Elf Power was on stage a mere fifteen minutes later. Andrew Reiger, the Elves’ front man and principle songwriter, ushered out a greeting in his soft-spoken but engaging deep Southern accent. The crowd seemed to welcome the difference in sound quality; the band played on to their welcoming nods and slight pogo movements. This was my third time seeing Elf Power and the first since the departure of bassist Bryan Poole (who now devotes time to his solo project, The Late PB Helium) last year. The first song of their set was also the first track from their May release Creatures, the catchy “Let the Serpent Sleep”. They followed that with the next two songs from the album. It was on the fourth son g—the edgy rocker “Skeleton” from their acclaimed 2000 release The Winter Is Coming—that the band’s sound came together. “Visions of the Sea” and “Three Seeds” were also high points that signify a departure from the fuzzy, drone rock that characterized earlier releases. Instead, Elf Power’s newest material is evidence of a more polished repertoire of evocative lyrics mixed with lush melodies. The set ended with a series of cover songs, which seems fitting as the band is set to release a covers-only record sometime next year. Their version of Bad Brains’ “Pay To Cum” was a scorcher, while David Bowie’s “Five Years” finished the night in a fitting tribute.
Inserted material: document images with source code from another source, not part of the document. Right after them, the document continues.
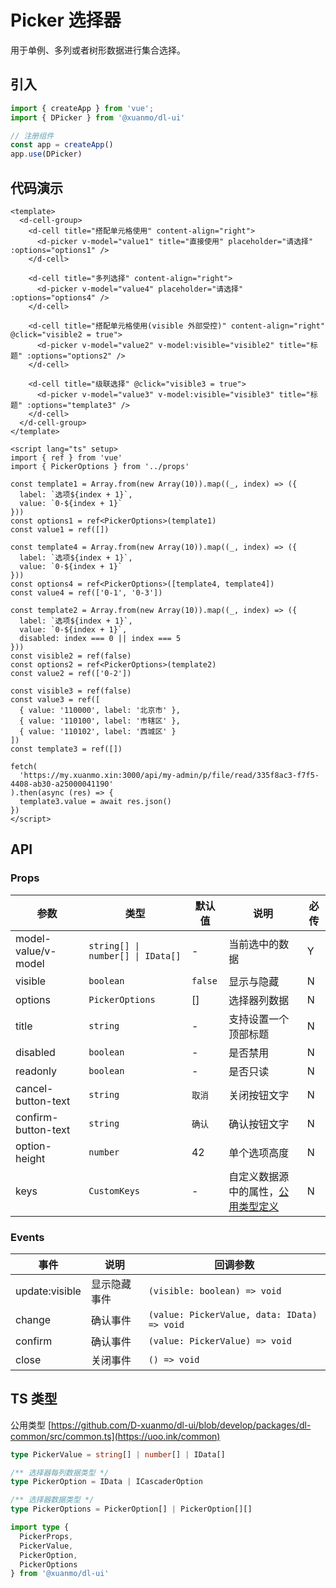 # Picker 选择器

用于单例、多列或者树形数据进行集合选择。

## 引入

```typescript
import { createApp } from 'vue';
import { DPicker } from '@xuanmo/dl-ui'

// 注册组件
const app = createApp()
app.use(DPicker)
```

## 代码演示

```vue client=Mobile playground=MPicker previewType=iframe
<template>
  <d-cell-group>
    <d-cell title="搭配单元格使用" content-align="right">
      <d-picker v-model="value1" title="直接使用" placeholder="请选择" :options="options1" />
    </d-cell>

    <d-cell title="多列选择" content-align="right">
      <d-picker v-model="value4" placeholder="请选择" :options="options4" />
    </d-cell>

    <d-cell title="搭配单元格使用(visible 外部受控)" content-align="right" @click="visible2 = true">
      <d-picker v-model="value2" v-model:visible="visible2" title="标题" :options="options2" />
    </d-cell>

    <d-cell title="级联选择" @click="visible3 = true">
      <d-picker v-model="value3" v-model:visible="visible3" title="标题" :options="template3" />
    </d-cell>
  </d-cell-group>
</template>

<script lang="ts" setup>
import { ref } from 'vue'
import { PickerOptions } from '../props'

const template1 = Array.from(new Array(10)).map((_, index) => ({
  label: `选项${index + 1}`,
  value: `0-${index + 1}`
}))
const options1 = ref<PickerOptions>(template1)
const value1 = ref([])

const template4 = Array.from(new Array(10)).map((_, index) => ({
  label: `选项${index + 1}`,
  value: `0-${index + 1}`
}))
const options4 = ref<PickerOptions>([template4, template4])
const value4 = ref(['0-1', '0-3'])

const template2 = Array.from(new Array(10)).map((_, index) => ({
  label: `选项${index + 1}`,
  value: `0-${index + 1}`,
  disabled: index === 0 || index === 5
}))
const visible2 = ref(false)
const options2 = ref<PickerOptions>(template2)
const value2 = ref(['0-2'])

const visible3 = ref(false)
const value3 = ref([
  { value: '110000', label: '北京市' },
  { value: '110100', label: '市辖区' },
  { value: '110102', label: '西城区' }
])
const template3 = ref([])

fetch(
  'https://my.xuanmo.xin:3000/api/my-admin/p/file/read/335f8ac3-f7f5-4408-ab30-a25000041190'
).then(async (res) => {
  template3.value = await res.json()
})
</script>
```

## API

### Props

|参数|类型|默认值|说明|必传|
|----|---|-----|---|----|
|model-value/v-model|`string[] \| number[] \| IData[]`|-|当前选中的数据|Y|
|visible|`boolean`|`false`|显示与隐藏|N|
|options|`PickerOptions`|[]|选择器列数据|N|
|title|`string`|-|支持设置一个顶部标题|N|
|disabled|`boolean`|-|是否禁用|N|
|readonly|`boolean`|-|是否只读|N|
|cancel-button-text|`string`|`取消`|关闭按钮文字|N|
|confirm-button-text|`string`|`确认`|确认按钮文字|N|
|option-height|`number`|42|单个选项高度|N|
|keys|`CustomKeys`|-|自定义数据源中的属性，[公用类型定义](https://uoo.ink/common)|N|

### Events

|事件|说明|回调参数|
|---|----|-------|
|update:visible|显示隐藏事件|`(visible: boolean) => void`|
|change|确认事件|`(value: PickerValue, data: IData) => void`|
|confirm|确认事件|`(value: PickerValue) => void`|
|close|关闭事件|`() => void`|

## TS 类型

公用类型 [https://github.com/D-xuanmo/dl-ui/blob/develop/packages/dl-common/src/common.ts](https://uoo.ink/common)

```typescript
type PickerValue = string[] | number[] | IData[]

/** 选择器每列数据类型 */
type PickerOption = IData | ICascaderOption

/** 选择器数据类型 */
type PickerOptions = PickerOption[] | PickerOption[][]

import type {
  PickerProps,
  PickerValue,
  PickerOption,
  PickerOptions
} from '@xuanmo/dl-ui'
```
A good night with Elephant 6 opens infinite aural possibilities—and knowing that seems to unfairly raise one’s expectations. Like Bowie says, “My brain hurt like a warehouse, it had no room to spare / I had to cram so many things to store everything in there.” The sheer expansion of possibilities that exist within the E6 collective is enough to make you feel that, when it’s off, the space or the timing is superfluous or just plain tedious. But when it’s on, the air up there is wonderful to breathe.